Source texts of formatted documents
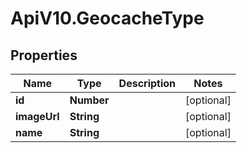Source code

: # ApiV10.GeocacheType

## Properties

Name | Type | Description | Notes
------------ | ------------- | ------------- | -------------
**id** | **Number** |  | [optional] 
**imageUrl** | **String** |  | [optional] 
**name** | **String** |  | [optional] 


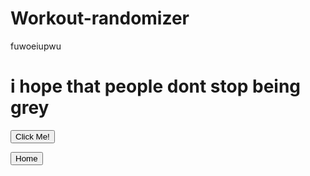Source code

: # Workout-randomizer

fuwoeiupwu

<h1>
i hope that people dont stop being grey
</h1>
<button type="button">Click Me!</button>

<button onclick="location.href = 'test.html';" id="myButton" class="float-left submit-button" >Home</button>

* * *

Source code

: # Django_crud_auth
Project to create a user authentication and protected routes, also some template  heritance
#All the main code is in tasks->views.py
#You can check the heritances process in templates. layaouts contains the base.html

--

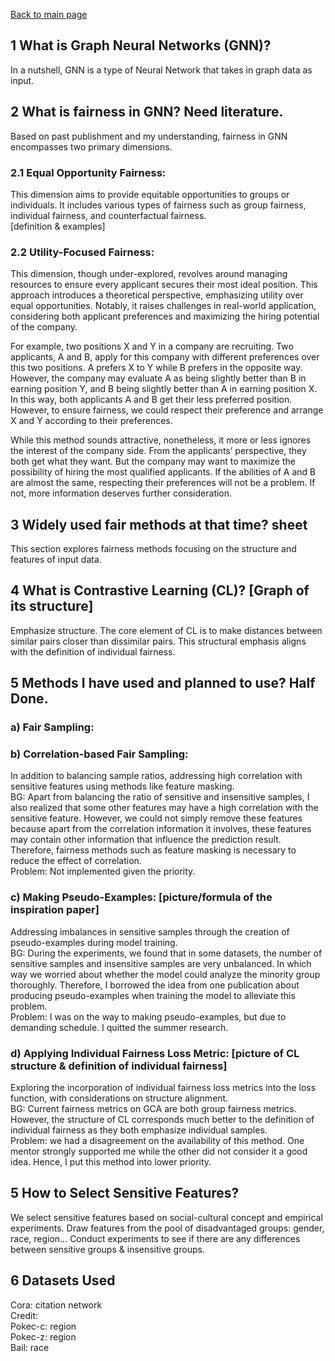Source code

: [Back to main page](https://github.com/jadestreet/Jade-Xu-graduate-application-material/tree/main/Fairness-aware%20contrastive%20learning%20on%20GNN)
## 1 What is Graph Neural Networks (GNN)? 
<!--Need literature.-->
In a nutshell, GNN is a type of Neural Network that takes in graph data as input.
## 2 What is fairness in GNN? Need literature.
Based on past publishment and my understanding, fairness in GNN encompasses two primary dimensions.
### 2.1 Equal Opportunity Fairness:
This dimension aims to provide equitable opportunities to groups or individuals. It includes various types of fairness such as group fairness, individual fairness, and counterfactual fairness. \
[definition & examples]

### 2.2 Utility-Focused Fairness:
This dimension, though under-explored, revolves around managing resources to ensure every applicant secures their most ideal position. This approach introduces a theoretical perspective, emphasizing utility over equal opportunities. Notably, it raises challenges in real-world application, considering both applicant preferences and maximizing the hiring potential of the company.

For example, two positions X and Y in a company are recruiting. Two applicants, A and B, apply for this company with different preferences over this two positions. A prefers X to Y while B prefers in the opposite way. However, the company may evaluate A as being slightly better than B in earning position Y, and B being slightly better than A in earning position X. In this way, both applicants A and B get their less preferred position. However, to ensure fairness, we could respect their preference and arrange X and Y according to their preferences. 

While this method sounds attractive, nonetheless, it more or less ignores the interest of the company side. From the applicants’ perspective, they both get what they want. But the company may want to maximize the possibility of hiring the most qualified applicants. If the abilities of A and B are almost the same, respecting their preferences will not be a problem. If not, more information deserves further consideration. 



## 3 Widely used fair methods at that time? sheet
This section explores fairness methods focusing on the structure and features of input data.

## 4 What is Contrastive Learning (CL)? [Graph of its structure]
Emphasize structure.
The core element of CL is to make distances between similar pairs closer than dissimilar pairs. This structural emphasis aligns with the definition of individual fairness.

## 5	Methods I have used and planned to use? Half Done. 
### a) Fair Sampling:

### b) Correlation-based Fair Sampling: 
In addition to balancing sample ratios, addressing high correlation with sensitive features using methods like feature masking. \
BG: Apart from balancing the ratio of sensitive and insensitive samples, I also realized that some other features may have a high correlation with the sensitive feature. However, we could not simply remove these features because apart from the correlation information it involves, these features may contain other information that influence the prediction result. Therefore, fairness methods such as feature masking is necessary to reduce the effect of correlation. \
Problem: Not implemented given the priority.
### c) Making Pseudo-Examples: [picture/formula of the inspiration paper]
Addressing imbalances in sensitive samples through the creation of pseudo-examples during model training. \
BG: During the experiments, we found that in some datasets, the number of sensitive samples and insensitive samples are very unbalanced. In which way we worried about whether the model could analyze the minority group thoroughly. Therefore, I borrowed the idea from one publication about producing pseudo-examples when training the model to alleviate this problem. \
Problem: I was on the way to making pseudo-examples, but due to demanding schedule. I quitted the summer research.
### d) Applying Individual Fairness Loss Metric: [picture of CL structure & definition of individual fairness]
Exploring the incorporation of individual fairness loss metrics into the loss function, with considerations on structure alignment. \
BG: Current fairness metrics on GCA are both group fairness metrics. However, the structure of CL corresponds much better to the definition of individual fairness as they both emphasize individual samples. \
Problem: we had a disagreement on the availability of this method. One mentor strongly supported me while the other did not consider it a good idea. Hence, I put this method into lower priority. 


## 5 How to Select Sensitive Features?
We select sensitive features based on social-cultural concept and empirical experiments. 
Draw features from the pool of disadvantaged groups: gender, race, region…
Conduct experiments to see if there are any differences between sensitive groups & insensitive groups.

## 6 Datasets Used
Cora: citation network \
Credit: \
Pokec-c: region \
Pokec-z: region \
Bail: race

- Problem requirements -
Would you copy out exactly the lines above that start at the one containing "## 2 What is" and end at the one containing "### 2.2 Utility-Focused", inclusive?

- Task response -
## 2 What is fairness in GNN? Need literature.
Based on past publishment and my understanding, fairness in GNN encompasses two primary dimensions.
### 2.1 Equal Opportunity Fairness:
This dimension aims to provide equitable opportunities to groups or individuals. It includes various types of fairness such as group fairness, individual fairness, and counterfactual fairness. \
[definition & examples]

### 2.2 Utility-Focused Fairness:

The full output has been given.